In a Dec. 7 hearing before the House Judiciary Committee, FBI director Christopher Wray defended Mueller’s probe against Republican criticisms along with the reputation of his bureau, which Trump recently said is in “tatters.”

On Wednesday, Deputy Attorney General Rod Rosenstein testified before the same committee that Mueller acted appropriately in dismissing Strzok and that the special counsel has not done anything to justify being terminated.

Republicans, though, continue to suggest the investigation is tainted by bias.

“I think the public trust in this whole thing is gone,” Rep. Jim Jordan (R-Ohio) said in a furious line of questioning against Rosenstein Wednesday.

But according to Cotter, there has been no evidence to suggest any of Mueller’s prosecutors took actions that appeared politically motivated or biased.

As such, Cotter said, the current wave of attacks are “nonsensical.”

“To suggest that the investigators have to act and feel like a robot or computer is to insist on the impossible,” Cotter said. “If having a negative opinion about someone you are investigating were a disqualifier, no one could ever be investigated or prosecuted.”

The apparent attempts to undermine Mueller’s team comes as his investigation gets closer and closer to the president.

In October, Mueller indicted former campaign manager Paul Manafort and his associate, Rick Gates, and secured a guilty plea from former foreign policy adviser George Papadopoulos.
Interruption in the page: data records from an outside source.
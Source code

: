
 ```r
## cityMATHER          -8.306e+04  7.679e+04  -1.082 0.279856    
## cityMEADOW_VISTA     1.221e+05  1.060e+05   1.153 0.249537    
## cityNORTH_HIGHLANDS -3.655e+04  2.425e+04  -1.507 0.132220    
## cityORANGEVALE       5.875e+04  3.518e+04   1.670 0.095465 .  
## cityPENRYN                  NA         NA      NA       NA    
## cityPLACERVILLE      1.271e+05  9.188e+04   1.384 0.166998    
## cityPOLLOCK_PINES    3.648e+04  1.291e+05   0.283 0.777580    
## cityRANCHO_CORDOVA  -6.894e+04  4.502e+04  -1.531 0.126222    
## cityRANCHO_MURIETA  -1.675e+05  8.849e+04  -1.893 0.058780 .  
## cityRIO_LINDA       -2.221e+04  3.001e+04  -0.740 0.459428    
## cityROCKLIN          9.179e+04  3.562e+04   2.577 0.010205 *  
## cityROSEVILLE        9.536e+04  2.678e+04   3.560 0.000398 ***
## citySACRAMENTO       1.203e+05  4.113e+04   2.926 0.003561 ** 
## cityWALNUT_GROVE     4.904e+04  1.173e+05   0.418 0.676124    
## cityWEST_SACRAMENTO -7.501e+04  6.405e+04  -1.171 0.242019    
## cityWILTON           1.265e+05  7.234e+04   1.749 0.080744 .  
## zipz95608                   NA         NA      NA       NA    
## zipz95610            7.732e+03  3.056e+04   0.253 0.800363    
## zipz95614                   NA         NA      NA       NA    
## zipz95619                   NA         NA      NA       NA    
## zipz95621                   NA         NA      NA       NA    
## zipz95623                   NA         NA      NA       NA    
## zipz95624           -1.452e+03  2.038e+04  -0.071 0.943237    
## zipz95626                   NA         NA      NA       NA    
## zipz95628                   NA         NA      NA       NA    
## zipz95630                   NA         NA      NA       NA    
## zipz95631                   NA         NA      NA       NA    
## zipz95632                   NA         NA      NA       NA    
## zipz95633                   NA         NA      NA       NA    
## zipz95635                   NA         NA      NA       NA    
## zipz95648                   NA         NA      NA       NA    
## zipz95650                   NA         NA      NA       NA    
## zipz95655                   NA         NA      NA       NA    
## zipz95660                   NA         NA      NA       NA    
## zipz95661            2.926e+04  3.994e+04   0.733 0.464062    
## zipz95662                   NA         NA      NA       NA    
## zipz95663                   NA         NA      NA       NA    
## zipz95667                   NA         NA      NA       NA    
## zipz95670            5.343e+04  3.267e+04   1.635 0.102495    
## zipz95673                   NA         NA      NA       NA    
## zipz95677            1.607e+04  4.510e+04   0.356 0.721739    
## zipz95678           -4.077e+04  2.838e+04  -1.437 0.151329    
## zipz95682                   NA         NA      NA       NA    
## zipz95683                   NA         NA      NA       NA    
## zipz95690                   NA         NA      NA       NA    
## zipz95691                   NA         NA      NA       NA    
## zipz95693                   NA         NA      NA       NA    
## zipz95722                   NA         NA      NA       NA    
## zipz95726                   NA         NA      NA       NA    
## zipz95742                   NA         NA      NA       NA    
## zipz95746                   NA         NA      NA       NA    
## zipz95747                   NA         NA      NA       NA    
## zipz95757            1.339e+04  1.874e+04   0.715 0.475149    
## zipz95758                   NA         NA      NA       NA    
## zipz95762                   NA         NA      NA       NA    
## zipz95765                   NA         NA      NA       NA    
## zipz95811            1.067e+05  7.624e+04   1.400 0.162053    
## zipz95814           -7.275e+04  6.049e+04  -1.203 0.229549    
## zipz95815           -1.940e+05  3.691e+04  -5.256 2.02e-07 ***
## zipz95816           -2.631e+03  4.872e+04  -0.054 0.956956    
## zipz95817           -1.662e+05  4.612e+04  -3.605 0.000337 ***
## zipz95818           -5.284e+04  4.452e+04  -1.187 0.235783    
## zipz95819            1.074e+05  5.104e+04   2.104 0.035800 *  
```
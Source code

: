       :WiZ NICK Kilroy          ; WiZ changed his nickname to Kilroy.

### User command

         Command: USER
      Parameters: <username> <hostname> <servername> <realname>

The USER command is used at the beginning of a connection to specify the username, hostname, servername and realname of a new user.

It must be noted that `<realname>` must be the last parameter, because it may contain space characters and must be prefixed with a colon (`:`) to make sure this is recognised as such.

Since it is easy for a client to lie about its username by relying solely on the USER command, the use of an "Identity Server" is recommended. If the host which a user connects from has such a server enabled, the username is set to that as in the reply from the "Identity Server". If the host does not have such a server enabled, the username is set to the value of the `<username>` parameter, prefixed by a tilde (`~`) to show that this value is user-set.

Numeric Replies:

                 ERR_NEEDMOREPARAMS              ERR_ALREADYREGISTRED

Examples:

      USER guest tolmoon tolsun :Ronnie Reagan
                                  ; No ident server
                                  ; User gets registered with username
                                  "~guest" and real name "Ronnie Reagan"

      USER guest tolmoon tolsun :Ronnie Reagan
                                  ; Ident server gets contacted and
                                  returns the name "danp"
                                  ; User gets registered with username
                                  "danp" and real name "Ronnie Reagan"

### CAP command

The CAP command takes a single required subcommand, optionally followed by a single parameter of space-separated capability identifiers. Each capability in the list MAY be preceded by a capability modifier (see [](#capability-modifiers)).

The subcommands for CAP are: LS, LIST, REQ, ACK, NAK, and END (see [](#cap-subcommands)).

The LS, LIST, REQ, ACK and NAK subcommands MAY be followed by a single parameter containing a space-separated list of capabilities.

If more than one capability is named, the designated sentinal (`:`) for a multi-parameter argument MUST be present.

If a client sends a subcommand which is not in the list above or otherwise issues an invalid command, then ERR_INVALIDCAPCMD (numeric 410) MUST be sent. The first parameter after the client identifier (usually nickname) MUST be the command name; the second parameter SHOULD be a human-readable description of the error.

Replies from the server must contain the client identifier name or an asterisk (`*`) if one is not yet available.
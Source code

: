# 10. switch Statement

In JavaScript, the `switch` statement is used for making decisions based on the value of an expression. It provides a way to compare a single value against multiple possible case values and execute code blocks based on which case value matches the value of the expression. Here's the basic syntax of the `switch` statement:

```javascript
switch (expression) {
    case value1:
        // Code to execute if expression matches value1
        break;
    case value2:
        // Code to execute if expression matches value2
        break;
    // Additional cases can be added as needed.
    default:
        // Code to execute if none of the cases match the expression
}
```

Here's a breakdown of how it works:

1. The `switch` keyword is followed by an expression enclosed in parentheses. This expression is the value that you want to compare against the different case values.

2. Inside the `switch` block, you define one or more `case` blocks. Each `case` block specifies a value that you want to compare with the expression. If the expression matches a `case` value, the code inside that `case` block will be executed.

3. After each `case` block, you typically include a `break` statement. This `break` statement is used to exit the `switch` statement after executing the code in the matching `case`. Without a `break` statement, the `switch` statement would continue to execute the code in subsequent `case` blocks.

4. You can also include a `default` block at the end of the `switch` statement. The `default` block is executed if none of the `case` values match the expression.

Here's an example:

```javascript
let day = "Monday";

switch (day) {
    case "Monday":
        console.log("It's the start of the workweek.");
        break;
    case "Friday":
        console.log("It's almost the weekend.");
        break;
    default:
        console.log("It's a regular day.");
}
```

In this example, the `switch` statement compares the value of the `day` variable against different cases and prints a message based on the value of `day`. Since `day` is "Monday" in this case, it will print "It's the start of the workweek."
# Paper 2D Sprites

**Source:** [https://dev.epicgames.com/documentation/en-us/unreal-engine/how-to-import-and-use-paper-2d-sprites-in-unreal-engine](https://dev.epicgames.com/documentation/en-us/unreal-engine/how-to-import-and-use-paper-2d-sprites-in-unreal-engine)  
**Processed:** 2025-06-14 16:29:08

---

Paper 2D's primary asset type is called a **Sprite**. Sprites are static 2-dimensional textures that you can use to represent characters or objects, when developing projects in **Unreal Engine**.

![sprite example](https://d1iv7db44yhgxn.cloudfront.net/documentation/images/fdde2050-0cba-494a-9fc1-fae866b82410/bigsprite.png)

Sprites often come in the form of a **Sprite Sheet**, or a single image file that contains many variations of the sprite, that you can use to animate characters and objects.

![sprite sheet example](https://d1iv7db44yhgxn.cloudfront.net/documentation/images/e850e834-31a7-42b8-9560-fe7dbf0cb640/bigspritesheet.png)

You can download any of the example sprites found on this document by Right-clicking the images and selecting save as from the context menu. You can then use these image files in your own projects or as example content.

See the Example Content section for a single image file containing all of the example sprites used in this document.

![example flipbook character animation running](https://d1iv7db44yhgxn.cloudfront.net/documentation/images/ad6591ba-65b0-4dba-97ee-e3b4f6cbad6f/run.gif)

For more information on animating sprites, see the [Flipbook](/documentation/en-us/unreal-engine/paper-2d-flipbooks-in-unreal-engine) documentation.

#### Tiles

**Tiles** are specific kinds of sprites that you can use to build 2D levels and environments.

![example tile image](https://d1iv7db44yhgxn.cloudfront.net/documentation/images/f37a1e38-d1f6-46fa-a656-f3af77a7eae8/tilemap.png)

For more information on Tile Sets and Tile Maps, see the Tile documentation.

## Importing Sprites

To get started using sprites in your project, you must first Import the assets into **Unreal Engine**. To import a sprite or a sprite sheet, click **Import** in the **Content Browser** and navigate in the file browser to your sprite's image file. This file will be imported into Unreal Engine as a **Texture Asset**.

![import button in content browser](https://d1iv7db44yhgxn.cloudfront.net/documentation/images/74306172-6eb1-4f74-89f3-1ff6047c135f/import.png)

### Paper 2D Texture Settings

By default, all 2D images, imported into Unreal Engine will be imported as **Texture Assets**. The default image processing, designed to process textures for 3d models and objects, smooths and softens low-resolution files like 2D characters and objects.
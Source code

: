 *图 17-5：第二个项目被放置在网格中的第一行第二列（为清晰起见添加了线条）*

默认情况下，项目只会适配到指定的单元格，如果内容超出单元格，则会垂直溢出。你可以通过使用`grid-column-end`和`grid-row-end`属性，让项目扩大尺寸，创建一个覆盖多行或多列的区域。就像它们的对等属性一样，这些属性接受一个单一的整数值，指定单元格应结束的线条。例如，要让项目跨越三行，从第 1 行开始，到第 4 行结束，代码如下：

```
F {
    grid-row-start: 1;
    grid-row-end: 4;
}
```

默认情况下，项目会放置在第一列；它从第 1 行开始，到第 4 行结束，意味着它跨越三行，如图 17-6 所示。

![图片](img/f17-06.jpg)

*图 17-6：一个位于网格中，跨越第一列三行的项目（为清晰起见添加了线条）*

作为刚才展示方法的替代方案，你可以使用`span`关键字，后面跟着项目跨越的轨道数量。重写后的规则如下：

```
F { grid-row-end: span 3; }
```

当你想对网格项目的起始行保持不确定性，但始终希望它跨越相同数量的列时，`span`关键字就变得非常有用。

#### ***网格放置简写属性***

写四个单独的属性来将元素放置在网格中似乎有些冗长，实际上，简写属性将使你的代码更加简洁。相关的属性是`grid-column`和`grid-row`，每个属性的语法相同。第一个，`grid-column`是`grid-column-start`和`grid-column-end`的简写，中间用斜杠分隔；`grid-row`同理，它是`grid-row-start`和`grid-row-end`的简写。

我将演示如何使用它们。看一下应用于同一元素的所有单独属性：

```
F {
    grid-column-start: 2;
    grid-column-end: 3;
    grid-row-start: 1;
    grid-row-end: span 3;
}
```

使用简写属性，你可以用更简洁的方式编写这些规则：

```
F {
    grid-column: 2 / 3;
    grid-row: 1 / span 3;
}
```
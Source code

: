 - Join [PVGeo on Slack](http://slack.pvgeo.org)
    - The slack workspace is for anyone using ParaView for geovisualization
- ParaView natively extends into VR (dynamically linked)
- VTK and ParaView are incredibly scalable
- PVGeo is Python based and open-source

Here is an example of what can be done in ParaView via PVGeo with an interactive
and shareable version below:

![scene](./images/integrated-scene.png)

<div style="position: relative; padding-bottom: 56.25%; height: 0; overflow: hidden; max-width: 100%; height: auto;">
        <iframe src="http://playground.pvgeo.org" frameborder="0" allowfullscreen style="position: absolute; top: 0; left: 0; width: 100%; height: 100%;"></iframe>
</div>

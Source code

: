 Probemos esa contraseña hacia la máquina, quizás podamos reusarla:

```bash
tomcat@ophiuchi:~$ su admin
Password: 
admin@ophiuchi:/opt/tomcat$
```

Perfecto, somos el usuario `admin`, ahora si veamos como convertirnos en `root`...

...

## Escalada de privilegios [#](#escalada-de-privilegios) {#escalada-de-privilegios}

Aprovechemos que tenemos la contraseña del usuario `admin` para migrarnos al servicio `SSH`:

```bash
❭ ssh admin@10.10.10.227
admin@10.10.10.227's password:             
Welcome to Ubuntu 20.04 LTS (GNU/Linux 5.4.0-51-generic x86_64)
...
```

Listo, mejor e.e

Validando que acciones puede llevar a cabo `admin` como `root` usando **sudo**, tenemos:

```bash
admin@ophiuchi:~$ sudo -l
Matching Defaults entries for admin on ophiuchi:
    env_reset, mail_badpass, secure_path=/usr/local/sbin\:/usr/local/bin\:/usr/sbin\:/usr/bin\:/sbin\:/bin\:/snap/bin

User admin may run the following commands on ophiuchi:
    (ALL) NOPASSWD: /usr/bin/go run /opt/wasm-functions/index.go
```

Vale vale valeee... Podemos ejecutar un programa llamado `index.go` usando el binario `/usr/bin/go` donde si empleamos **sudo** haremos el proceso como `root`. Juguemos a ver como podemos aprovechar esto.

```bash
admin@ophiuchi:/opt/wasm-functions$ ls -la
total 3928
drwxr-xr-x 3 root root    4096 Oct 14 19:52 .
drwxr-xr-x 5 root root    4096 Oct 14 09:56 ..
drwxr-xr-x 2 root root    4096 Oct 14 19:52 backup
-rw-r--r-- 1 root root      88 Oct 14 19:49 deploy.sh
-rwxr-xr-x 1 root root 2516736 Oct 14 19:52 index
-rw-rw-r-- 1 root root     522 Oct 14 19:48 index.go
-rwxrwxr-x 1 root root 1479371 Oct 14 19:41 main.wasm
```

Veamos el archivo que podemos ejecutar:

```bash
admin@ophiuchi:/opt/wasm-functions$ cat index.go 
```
Earlier in December, he flipped former national security adviser Michael Flynn, who admitted he was cooperating with the special counsel after pleading guilty to a charge of lying to FBI agents about his contacts with Russia.

Trump initially said he was “very happy” after Flynn’s guilty plea, but later complained about a “rigged system” or “double standard” that “destroyed” the retired general’s life but allowed Clinton to walk free after her email scandal in 2016.

Trump again attacked the FBI on Friday, shortly before delivering an address at the bureau’s National Academy.

“It’s a shame what’s happened with the FBI,” Trump told reporters on his way to the speech, in which he did not reference any of his criticisms of the bureau.

Cotter said such criticisms could be an attempt to undermine the entire investigation and possibly even to “influence future jurors.”

But, he said, he believes Mueller’s probe will survive the attacks.

“Mob lawyers for years raised the same sorts of claims,” Cotter said. “It did not work for the Mafia, and I suspect it won’t work now.”